PaddleOCR 3.5 Adds Transformers Backend and Browser Inference

The structural shift detailed in the PaddleOCR 3.5 technical release decouples the popular optical character recognition toolkit from its native framework. With 20 major models now supporting a native Transformers backend, developers can run inference directly within Hugging Face environments without maintaining a separate PaddlePaddle dependency. The update reframes the tool as a backend-agnostic ingestion layer for modern AI data pipelines.

Architectural Flexibility

Developers can now switch between the PaddlePaddle static graph, PaddlePaddle dynamic graph, and Transformers by specifying the engine parameter in the API. The new architecture passes backend-specific configurations through an engine_config object.

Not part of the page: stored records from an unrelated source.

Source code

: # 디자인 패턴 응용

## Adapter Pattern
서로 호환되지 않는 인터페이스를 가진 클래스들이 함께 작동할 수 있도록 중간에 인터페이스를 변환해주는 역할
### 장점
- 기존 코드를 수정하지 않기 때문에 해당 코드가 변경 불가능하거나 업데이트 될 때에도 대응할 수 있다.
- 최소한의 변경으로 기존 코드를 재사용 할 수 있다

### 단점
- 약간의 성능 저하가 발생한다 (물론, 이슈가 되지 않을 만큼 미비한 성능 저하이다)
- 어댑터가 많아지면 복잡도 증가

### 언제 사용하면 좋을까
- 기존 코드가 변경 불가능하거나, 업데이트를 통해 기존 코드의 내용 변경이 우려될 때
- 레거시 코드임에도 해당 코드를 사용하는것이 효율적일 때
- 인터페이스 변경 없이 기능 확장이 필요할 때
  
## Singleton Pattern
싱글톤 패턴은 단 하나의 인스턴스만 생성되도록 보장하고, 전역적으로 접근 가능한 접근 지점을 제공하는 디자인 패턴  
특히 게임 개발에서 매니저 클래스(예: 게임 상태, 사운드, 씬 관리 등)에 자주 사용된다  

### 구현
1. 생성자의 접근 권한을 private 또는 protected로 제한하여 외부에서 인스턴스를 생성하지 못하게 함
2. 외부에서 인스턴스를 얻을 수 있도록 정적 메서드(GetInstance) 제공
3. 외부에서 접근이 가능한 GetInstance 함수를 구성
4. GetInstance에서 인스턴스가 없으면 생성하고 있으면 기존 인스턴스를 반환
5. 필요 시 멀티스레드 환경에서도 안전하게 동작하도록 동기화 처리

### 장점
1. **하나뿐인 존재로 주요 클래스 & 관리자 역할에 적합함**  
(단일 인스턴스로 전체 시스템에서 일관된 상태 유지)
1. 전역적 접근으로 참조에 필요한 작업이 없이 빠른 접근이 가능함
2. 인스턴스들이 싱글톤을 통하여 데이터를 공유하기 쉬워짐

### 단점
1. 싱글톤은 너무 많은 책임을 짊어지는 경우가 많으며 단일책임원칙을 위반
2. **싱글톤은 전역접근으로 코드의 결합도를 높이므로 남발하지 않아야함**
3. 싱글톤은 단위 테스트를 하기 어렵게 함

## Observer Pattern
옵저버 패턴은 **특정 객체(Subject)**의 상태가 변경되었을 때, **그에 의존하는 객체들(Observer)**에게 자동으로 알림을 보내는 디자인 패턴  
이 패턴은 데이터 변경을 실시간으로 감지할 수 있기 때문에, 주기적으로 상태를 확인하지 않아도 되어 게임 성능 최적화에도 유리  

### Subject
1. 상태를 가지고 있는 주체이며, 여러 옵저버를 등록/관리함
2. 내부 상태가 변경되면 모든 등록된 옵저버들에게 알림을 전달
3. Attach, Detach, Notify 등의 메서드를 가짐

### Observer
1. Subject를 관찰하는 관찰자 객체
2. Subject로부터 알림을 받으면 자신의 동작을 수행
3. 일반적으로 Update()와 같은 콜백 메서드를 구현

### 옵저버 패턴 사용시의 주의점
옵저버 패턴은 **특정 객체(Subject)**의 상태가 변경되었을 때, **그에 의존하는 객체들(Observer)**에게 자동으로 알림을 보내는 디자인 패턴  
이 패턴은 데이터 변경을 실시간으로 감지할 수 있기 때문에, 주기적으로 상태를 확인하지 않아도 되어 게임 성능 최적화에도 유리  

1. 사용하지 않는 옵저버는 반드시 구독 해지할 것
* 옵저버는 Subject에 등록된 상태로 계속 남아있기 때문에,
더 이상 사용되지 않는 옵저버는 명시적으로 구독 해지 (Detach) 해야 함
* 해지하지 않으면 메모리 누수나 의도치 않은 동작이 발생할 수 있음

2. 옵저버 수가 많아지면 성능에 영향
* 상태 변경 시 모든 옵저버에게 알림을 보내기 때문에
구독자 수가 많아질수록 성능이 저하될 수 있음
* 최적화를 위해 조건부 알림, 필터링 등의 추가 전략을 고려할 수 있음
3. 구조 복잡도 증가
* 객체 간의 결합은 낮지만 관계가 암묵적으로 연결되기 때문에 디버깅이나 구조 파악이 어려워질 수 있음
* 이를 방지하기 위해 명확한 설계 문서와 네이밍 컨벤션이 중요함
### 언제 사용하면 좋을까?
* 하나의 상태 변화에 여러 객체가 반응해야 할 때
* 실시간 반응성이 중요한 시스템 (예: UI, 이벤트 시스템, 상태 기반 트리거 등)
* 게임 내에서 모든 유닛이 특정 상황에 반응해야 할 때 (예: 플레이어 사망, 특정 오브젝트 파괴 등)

For the Transformers backend, this configuration handles dtype settings to support FP16, BF16, or INT8 quantization.

The implementation utilizes Flash-Attention to optimize memory usage and processing speed during dense document extraction. Device placement handles flexible assignment to CPUs, NVIDIA CUDA hardware, and specialized accelerators including Muxi GPUs and Intel Arc GPUs that were introduced in recent point releases.

Model Upgrades and Language Support

PaddleOCR 3.5 introduces the PP-OCRv5 Multilingual Recognition Model, broadening robust text extraction to 109 languages. The new language systems add native support for Cyrillic, Arabic, Devanagari, Telugu, and Tamil scripts. Despite maintaining a highly compact footprint of just 2M parameters, the model demonstrates accuracy increases exceeding 40% for specific languages compared to the previous v4 generation.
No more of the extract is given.